▶ Goal of the exercise
Reproduce word for word, from the entries below, the line with "Understanding the relationship", the line with "analysis demonstrates that", and every line between them, and nothing more.

[Excerpts from a dataset]

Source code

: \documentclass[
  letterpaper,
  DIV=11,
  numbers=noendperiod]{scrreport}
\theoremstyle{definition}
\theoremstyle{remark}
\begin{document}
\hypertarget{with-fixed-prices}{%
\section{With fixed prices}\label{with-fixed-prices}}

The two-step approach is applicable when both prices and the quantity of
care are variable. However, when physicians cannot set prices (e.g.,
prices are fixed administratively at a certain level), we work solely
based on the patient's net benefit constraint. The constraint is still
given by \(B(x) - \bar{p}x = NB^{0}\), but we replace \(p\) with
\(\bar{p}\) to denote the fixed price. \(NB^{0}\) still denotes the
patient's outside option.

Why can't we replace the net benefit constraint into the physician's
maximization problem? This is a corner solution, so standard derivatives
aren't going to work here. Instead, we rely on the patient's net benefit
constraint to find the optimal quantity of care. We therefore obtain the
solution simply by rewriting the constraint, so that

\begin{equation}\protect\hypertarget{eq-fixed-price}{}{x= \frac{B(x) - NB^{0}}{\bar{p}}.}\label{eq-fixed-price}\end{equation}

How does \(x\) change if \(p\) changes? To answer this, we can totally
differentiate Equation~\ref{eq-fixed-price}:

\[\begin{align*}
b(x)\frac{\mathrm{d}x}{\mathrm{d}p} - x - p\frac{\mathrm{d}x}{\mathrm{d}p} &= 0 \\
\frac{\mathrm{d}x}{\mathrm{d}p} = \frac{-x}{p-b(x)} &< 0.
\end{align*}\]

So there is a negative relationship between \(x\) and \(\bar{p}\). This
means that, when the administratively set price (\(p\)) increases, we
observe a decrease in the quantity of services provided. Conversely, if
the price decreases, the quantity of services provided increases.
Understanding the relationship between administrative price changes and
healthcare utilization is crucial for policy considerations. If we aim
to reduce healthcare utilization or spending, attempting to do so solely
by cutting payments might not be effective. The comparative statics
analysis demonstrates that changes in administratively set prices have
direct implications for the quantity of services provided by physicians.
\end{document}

* * *

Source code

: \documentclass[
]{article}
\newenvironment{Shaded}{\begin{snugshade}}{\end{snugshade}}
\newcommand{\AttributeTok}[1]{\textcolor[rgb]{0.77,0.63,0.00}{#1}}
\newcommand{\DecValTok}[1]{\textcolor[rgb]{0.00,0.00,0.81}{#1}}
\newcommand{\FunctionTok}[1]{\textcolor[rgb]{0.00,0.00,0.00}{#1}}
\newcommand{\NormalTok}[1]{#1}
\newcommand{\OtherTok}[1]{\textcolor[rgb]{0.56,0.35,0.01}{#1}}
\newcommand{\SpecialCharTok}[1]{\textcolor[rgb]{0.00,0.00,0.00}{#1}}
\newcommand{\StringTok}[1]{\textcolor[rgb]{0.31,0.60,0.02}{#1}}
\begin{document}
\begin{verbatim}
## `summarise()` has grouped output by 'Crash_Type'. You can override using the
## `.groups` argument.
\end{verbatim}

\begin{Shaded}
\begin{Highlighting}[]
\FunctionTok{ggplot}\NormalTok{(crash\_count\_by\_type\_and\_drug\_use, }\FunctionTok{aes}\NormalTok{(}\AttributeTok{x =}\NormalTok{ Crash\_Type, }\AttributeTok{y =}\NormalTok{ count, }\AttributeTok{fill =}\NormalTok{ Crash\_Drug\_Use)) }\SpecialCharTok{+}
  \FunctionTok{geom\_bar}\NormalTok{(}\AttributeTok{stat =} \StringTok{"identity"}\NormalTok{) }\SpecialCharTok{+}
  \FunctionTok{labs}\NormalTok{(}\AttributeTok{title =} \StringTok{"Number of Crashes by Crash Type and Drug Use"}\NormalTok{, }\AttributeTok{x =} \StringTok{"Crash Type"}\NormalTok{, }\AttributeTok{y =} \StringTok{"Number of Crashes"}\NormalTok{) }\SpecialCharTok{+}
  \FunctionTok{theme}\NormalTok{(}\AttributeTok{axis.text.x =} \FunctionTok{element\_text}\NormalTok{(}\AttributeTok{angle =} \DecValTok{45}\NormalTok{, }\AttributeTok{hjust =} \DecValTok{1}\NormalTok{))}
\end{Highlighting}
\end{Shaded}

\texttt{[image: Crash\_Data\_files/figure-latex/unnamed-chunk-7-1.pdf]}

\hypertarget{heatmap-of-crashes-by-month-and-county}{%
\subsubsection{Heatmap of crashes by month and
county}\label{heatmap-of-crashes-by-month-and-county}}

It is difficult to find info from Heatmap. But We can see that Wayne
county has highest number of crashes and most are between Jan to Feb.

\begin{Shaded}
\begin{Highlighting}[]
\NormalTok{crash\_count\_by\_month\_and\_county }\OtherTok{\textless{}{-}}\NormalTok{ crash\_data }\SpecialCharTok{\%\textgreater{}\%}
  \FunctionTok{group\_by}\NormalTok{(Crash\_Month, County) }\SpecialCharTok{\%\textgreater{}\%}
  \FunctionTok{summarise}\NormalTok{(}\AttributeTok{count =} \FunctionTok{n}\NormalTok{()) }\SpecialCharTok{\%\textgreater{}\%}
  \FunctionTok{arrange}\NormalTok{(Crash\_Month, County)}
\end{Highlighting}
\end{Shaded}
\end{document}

▶ Exercise response
Understanding the relationship between administrative price changes and
healthcare utilization is crucial for policy considerations. If we aim
to reduce healthcare utilization or spending, attempting to do so solely
by cutting payments might not be effective. The comparative statics
analysis demonstrates that changes in administratively set prices have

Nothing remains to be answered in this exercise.